In the years following World War One, governments and society in general had not yet accepted responsibility for those maimed and bereaved as a result of the Great War. Massive unemployment in Britain made the problem much worse.
Earl Haig, the Commander in Chief of the British Army undertook the mighty task of organizing the British Legion as a means of helping with the problems of hundreds and thousands of men who had served under him. In 1921, a group of French widows visited him at the British Legion Headquarters. They had brought with them some poppies they had made, and suggested selling them as a means of raising money.
1921 - Britain and Australia start selling Poppies
1922 - First Poppy Day in New Zealand
1925 - First Poppy Day Canada
McCrae was a Canadian who enlisted to help the allies in the war. He was made Medical Officer upon landing in Europe. During a lull in the battle with the nub of a pencil he scratched on a page from his dispatch book. The poem found its way into the pages of Punch magazine. By 1918 the poem was well known throughout the allied world.
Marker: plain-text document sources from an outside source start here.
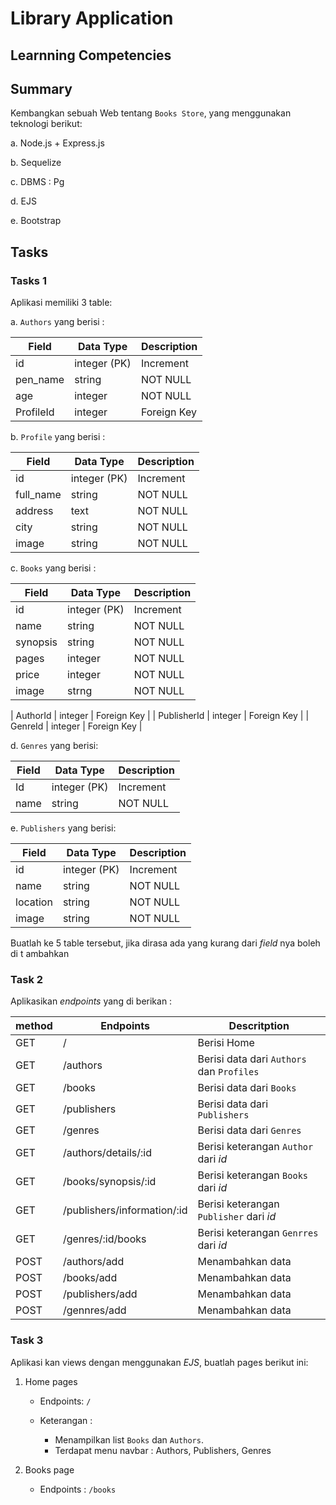 # Library Application

## Learnning Competencies

## Summary

Kembangkan sebuah Web tentang `Books Store`, yang menggunakan teknologi berikut:

a. Node.js + Express.js

b. Sequelize

c. DBMS : Pg

d. EJS

e. Bootstrap

## Tasks

### Tasks 1

Aplikasi memiliki 3 table:

a. `Authors` yang berisi :

| Field     | Data Type    | Description |
| --------- | ------------ | ----------- |
| id        | integer (PK) | Increment   |
| pen_name  | string       | NOT NULL    |
| age       | integer      | NOT NULL    |
| ProfileId | integer      | Foreign Key |

b. `Profile` yang berisi :

| Field     | Data Type    | Description |
| --------- | ------------ | ----------- |
| id        | integer (PK) | Increment   |
| full_name | string       | NOT NULL    |
| address   | text         | NOT NULL    |
| city      | string       | NOT NULL    |
| image     | string       | NOT NULL    |

c. `Books` yang berisi :

| Field    | Data Type    | Description |
| -------- | ------------ | ----------- |
| id       | integer (PK) | Increment   |
| name     | string       | NOT NULL    |
| synopsis | string       | NOT NULL    |
| pages    | integer      | NOT NULL    |
| price    | integer      | NOT NULL    |
| image    | strng        | NOT NULL    |

| AuthorId | integer | Foreign Key |
| PublisherId | integer | Foreign Key |
| GenreId | integer | Foreign Key |

d. `Genres` yang berisi:

| Field | Data Type    | Description |
| ----- | ------------ | ----------- |
| Id    | integer (PK) | Increment   |
| name  | string       | NOT NULL    |

e. `Publishers` yang berisi:

| Field    | Data Type    | Description |
| -------- | ------------ | ----------- |
| id       | integer (PK) | Increment   |
| name     | string       | NOT NULL    |
| location | string       | NOT NULL    |
| image    | string       | NOT NULL    |

Buatlah ke 5 table tersebut, jika dirasa ada yang kurang dari _field_ nya boleh di t ambahkan

### Task 2

Aplikasikan _endpoints_ yang di berikan :

| method | Endpoints                   | Descritption                              |
| ------ | --------------------------- | ----------------------------------------- |
| GET    | /                           | Berisi Home                               |
| GET    | /authors                    | Berisi data dari `Authors` dan `Profiles` |
| GET    | /books                      | Berisi data dari `Books`                  |
| GET    | /publishers                 | Berisi data dari `Publishers`             |
| GET    | /genres                     | Berisi data dari `Genres`                 |
| GET    | /authors/details/:id        | Berisi keterangan `Author` dari _id_      |
| GET    | /books/synopsis/:id         | Berisi keterangan `Books` dari _id_       |
| GET    | /publishers/information/:id | Berisi keterangan `Publisher` dari _id_   |
| GET    | /genres/:id/books           | Berisi keterangan `Genrres` dari _id_     |
| POST   | /authors/add                | Menambahkan data                          |
| POST   | /books/add                  | Menambahkan data                          |
| POST   | /publishers/add             | Menambahkan data                          |
| POST   | /gennres/add                | Menambahkan data                          |

### Task 3

Aplikasi kan views dengan menggunakan _EJS_, buatlah pages berikut ini:

1. Home pages

   - Endpoints: `/`
   - Keterangan :

     - Menampilkan list `Books` dan `Authors`.
     - Terdapat menu navbar : Authors, Publishers, Genres

2. Books page

   - Endpoints : `/books`
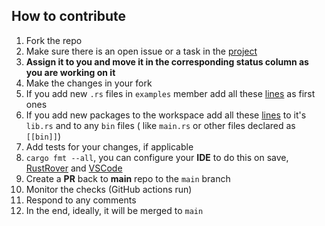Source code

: ## How to contribute

1. Fork the repo
2. Make sure there is an open issue or a task in the [project](https://github.com/users/radumarias/projects/7/views/1)
3. **Assign it to you and move it in the corresponding status column as you are working on it**
4. Make the changes in your fork
5. If you add new `.rs` files in `examples` member add all these [lines](https://github.com/radumarias/syncoxiders/blob/main/file-tree-merge/src/lib.rs#L1-L17) as first ones
6. If you add new packages to the workspace add all these [lines](https://github.com/radumarias/syncoxiders/blob/main/file-tree-merge/src/lib.rs#L1-L17) to it's `lib.rs`
   and to any `bin` files (
   like `main.rs` or other files declared as `[[bin]]`)
7. Add tests for your changes, if applicable
8. `cargo fmt --all`, you can configure your **IDE** to do this on
   save, [RustRover](https://www.jetbrains.com/help/rust/rustfmt.html)
   and [VSCode](https://code.visualstudio.com/docs/languages/rust#_formatting)
9. Create a **PR** back to **main** repo to the `main` branch
10. Monitor the checks (GitHub actions run)
11. Respond to any comments
12. In the end, ideally, it will be merged to `main`
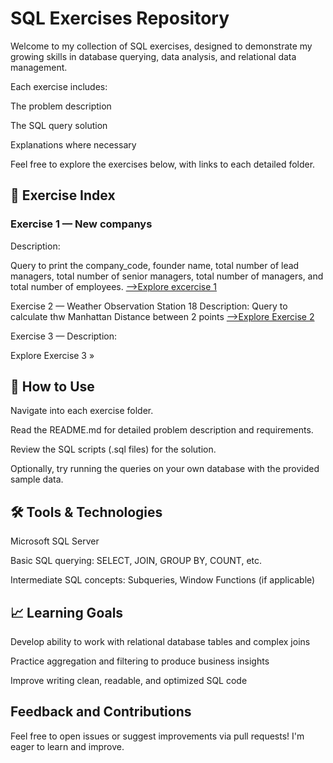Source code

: # SQL Exercises Repository
Welcome to my collection of SQL exercises, designed to demonstrate my growing skills in database querying, data analysis, and relational data management.

Each exercise includes:

The problem description

The SQL query solution

Explanations where necessary

Feel free to explore the exercises below, with links to each detailed folder.

## 📂 Exercise Index
### Exercise 1 — New companys
Description:

Query to print the company_code, founder name, total number of lead managers, total number of senior managers, total number of managers, and total number of employees.
<a href="https://github.com/afonsocvn/SQL-Projects/blob/main/Excercise%201.md">-->Explore excercise 1</a>

Exercise 2 — Weather Observation Station 18
Description: Query to calculate thw Manhattan Distance between 2 points
<a href="https://github.com/afonsocvn/SQL-Projects/blob/main/Excercise%202.md)"> -->Explore Exercise 2 </a>

Exercise 3 —
Description:

Explore Exercise 3 »

## 🚀 How to Use
Navigate into each exercise folder.

Read the README.md for detailed problem description and requirements.

Review the SQL scripts (.sql files) for the solution.

Optionally, try running the queries on your own database with the provided sample data.

## 🛠️ Tools & Technologies
Microsoft SQL Server

Basic SQL querying: SELECT, JOIN, GROUP BY, COUNT, etc.

Intermediate SQL concepts: Subqueries, Window Functions (if applicable)

## 📈 Learning Goals
Develop ability to work with relational database tables and complex joins

Practice aggregation and filtering to produce business insights

Improve writing clean, readable, and optimized SQL code

## Feedback and Contributions
Feel free to open issues or suggest improvements via pull requests! I'm eager to learn and improve.
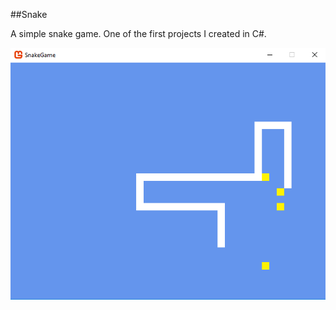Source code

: ##Snake

A simple snake game. One of the first projects I created in C#.

<p align="center">
<img src="Screenshot1.png" width=550>
</p>
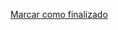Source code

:<a onclick="test()" href="https://fx-learning.mgait.services:8443/api/finish/process-process" target="_parent" class="btn primary-btn">Marcar como finalizado</a>
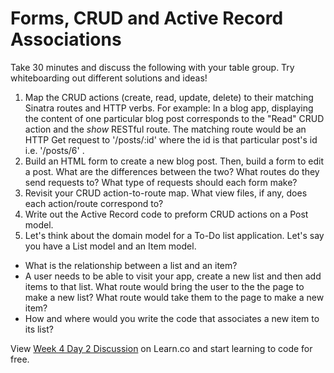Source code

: # Forms, CRUD and Active Record Associations

Take 30 minutes and discuss the following with your table group. Try whiteboarding out different solutions and ideas!

1. Map the CRUD actions (create, read, update, delete) to their matching Sinatra routes and HTTP verbs. For example: In a blog app, displaying the content of one particular blog post corresponds to the "Read" CRUD action and the *show* RESTful route. The matching route would be an HTTP Get request to '/posts/:id' where the id is that particular post's id i.e. '/posts/6' .
2. Build an HTML form to create a new blog post. Then, build a form to edit a post. What are the differences between the two? What routes do they send requests to? What type of requests should each form make?
3. Revisit your CRUD action-to-route map. What view files, if any, does each action/route correspond to?
4. Write out the Active Record code to preform CRUD actions on a Post model.
5. Let's think about the domain model for a To-Do list application. Let's say you have a List model and an Item model.
  * What is the relationship between a list and an item?
  * A user needs to be able to visit your app, create a new list and then add items to that list. What route would bring the user to the the page to make a new list? What route would take them to the page to make a new item?
  * How and where would you write the code that associates a new item to its list?
<p class='util--hide'>View <a href='https://learn.co/lessons/week-4-day-2-discussion'>Week 4 Day 2 Discussion</a> on Learn.co and start learning to code for free.</p>
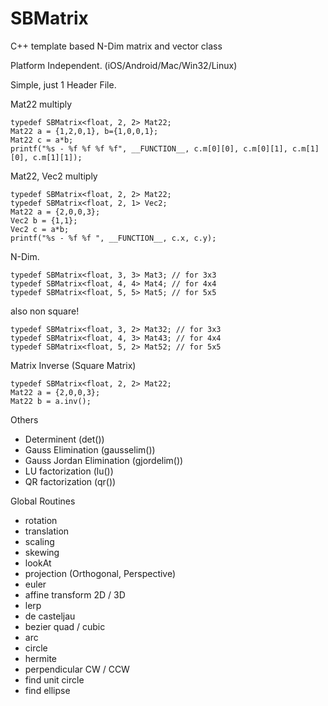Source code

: SBMatrix
=======

C++ template based N-Dim matrix and vector class

Platform Independent. (iOS/Android/Mac/Win32/Linux)

Simple, just 1 Header File.






Mat22 multiply

    typedef SBMatrix<float, 2, 2> Mat22;
    Mat22 a = {1,2,0,1}, b={1,0,0,1};
    Mat22 c = a*b;
    printf("%s - %f %f %f %f", __FUNCTION__, c.m[0][0], c.m[0][1], c.m[1][0], c.m[1][1]);


Mat22, Vec2 multiply

    typedef SBMatrix<float, 2, 2> Mat22;
    typedef SBMatrix<float, 2, 1> Vec2;
    Mat22 a = {2,0,0,3};
    Vec2 b = {1,1};
    Vec2 c = a*b;
    printf("%s - %f %f ", __FUNCTION__, c.x, c.y);

N-Dim.

    typedef SBMatrix<float, 3, 3> Mat3; // for 3x3
    typedef SBMatrix<float, 4, 4> Mat4; // for 4x4
    typedef SBMatrix<float, 5, 5> Mat5; // for 5x5

also non square!

    typedef SBMatrix<float, 3, 2> Mat32; // for 3x3
    typedef SBMatrix<float, 4, 3> Mat43; // for 4x4
    typedef SBMatrix<float, 5, 2> Mat52; // for 5x5

Matrix Inverse (Square Matrix)

    typedef SBMatrix<float, 2, 2> Mat22;
    Mat22 a = {2,0,0,3};
    Mat22 b = a.inv();

Others
- Determinent (det())
- Gauss Elimination (gausselim())
- Gauss Jordan Elimination (gjordelim())
- LU factorization (lu())
- QR factorization (qr())

Global Routines
- rotation
- translation
- scaling
- skewing
- lookAt
- projection (Orthogonal, Perspective)
- euler
- affine transform 2D / 3D
- lerp
- de casteljau
- bezier quad / cubic
- arc
- circle
- hermite
- perpendicular CW / CCW
- find unit circle
- find ellipse

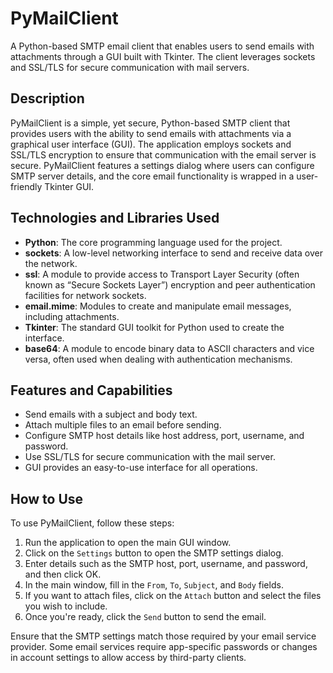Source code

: # PyMailClient
A Python-based SMTP email client that enables users to send emails with attachments through a GUI built with Tkinter. The client leverages sockets and SSL/TLS for secure communication with mail servers.

## Description

PyMailClient is a simple, yet secure, Python-based SMTP client that provides users with the ability to send emails with attachments via a graphical user interface (GUI). The application employs sockets and SSL/TLS encryption to ensure that communication with the email server is secure. PyMailClient features a settings dialog where users can configure SMTP server details, and the core email functionality is wrapped in a user-friendly Tkinter GUI.

## Technologies and Libraries Used

- **Python**: The core programming language used for the project.
- **sockets**: A low-level networking interface to send and receive data over the network.
- **ssl**: A module to provide access to Transport Layer Security (often known as “Secure Sockets Layer”) encryption and peer authentication facilities for network sockets.
- **email.mime**: Modules to create and manipulate email messages, including attachments.
- **Tkinter**: The standard GUI toolkit for Python used to create the interface.
- **base64**: A module to encode binary data to ASCII characters and vice versa, often used when dealing with authentication mechanisms.

## Features and Capabilities

- Send emails with a subject and body text.
- Attach multiple files to an email before sending.
- Configure SMTP host details like host address, port, username, and password.
- Use SSL/TLS for secure communication with the mail server.
- GUI provides an easy-to-use interface for all operations.

## How to Use

To use PyMailClient, follow these steps:

1. Run the application to open the main GUI window.
2. Click on the `Settings` button to open the SMTP settings dialog.
3. Enter details such as the SMTP host, port, username, and password, and then click OK.
4. In the main window, fill in the `From`, `To`, `Subject`, and `Body` fields.
5. If you want to attach files, click on the `Attach` button and select the files you wish to include.
6. Once you're ready, click the `Send` button to send the email.

Ensure that the SMTP settings match those required by your email service provider. Some email services require app-specific passwords or changes in account settings to allow access by third-party clients.

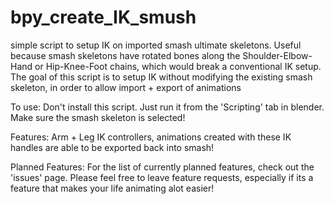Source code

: # bpy_create_IK_smush
simple script to setup IK on imported smash ultimate skeletons. Useful because smash skeletons have rotated bones along the Shoulder-Elbow-Hand or Hip-Knee-Foot chains, which would break a conventional IK setup. The goal of this script is to setup IK without modifying the existing smash skeleton, in order to allow import + export of animations

To use:
Don't install this script. Just run it from the 'Scripting' tab in blender. Make sure the smash skeleton is selected!

Features:
Arm + Leg IK controllers, animations created with these IK handles are able to be exported back into smash!


Planned Features:
For the list of currently planned features, check out the 'issues' page. Please feel free to leave feature requests, especially if its a feature that makes your life animating alot easier!

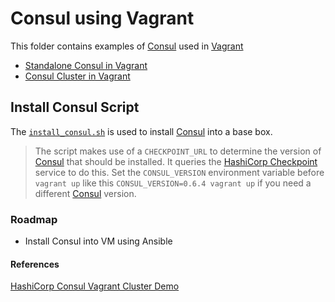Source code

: # Consul using Vagrant
This folder contains examples of [Consul][1] used in [Vagrant][2]

* [Standalone Consul in Vagrant](standalone)
* [Consul Cluster in Vagrant](multi-vm)

## Install Consul Script
The [`install_consul.sh`](install_consul.sh) is used to install [Consul][1]
into a base box.

> The script makes use of a `CHECKPOINT_URL` to determine the version of 
> [Consul][1] that should be installed. It queries the 
> [HashiCorp Checkpoint](https://checkpoint.hashicorp.com/)
> service to do this. Set the `CONSUL_VERSION` environment variable before
> `vagrant up` like this `CONSUL_VERSION=0.6.4 vagrant up` if you need a
> different [Consul][1] version.

[1]: https://consul.io
[2]: https://www.vagrantup.com
[3]: https://hashicorp.com

### Roadmap

* Install Consul into VM using Ansible

#### References

[HashiCorp Consul Vagrant Cluster Demo](https://github.com/hashicorp/consul/tree/master/demo/vagrant-cluster)
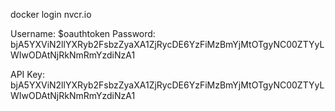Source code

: docker login nvcr.io

Username: $oauthtoken
Password: bjA5YXViN2llYXRyb2FsbzZyaXA1ZjRycDE6YzFiMzBmYjMtOTgyNC00ZTYyLWIwODAtNjRkNmRmYzdiNzA1

API Key: bjA5YXViN2llYXRyb2FsbzZyaXA1ZjRycDE6YzFiMzBmYjMtOTgyNC00ZTYyLWIwODAtNjRkNmRmYzdiNzA1
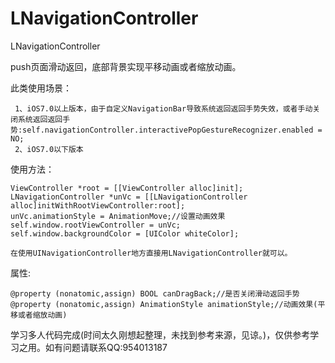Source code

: # LNavigationController
LNavigationController

push页面滑动返回，底部背景实现平移动画或者缩放动画。

此类使用场景：

     1、iOS7.0以上版本，由于自定义NavigationBar导致系统返回返回手势失效，或者手动关闭系统返回返回手势:self.navigationController.interactivePopGestureRecognizer.enabled = NO;
     2、iOS7.0以下版本

使用方法：

    ViewController *root = [[ViewController alloc]init];
    LNavigationController *unVc = [[LNavigationController alloc]initWithRootViewController:root];
    unVc.animationStyle = AnimationMove;//设置动画效果
    self.window.rootViewController = unVc;
    self.window.backgroundColor = [UIColor whiteColor];
    
    在使用UINavigationController地方直接用LNavigationController就可以。
    
属性:

    @property (nonatomic,assign) BOOL canDragBack;//是否关闭滑动返回手势
    @property (nonatomic,assign) AnimationStyle animationStyle;//动画效果(平移或者缩放动画)
    
    
    
    
    

学习多人代码完成(时间太久刚想起整理，未找到参考来源，见谅。)，仅供参考学习之用。如有问题请联系QQ:954013187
Moina Michael, an American woman, wrote these lines in reply:
We cherish too, the Poppy red
That grows on fields where valor led,
It seems to signal to the skies
That blood of heroes never dies.
She then adopted the custom of wearing a red poppy in memory of the sacrifices of war and also as a symbol of keeping the faith.
A French woman, Madam Guerin, visiting the United States, learned of the custom and took it one step further. When she returned to France she decided to hand make the red poppies and sell them to raise money for the benefit of the orphaned and destitute women and children in war torn areas of France. This tradition spread to Canada, the United States and Australia and is still followed today.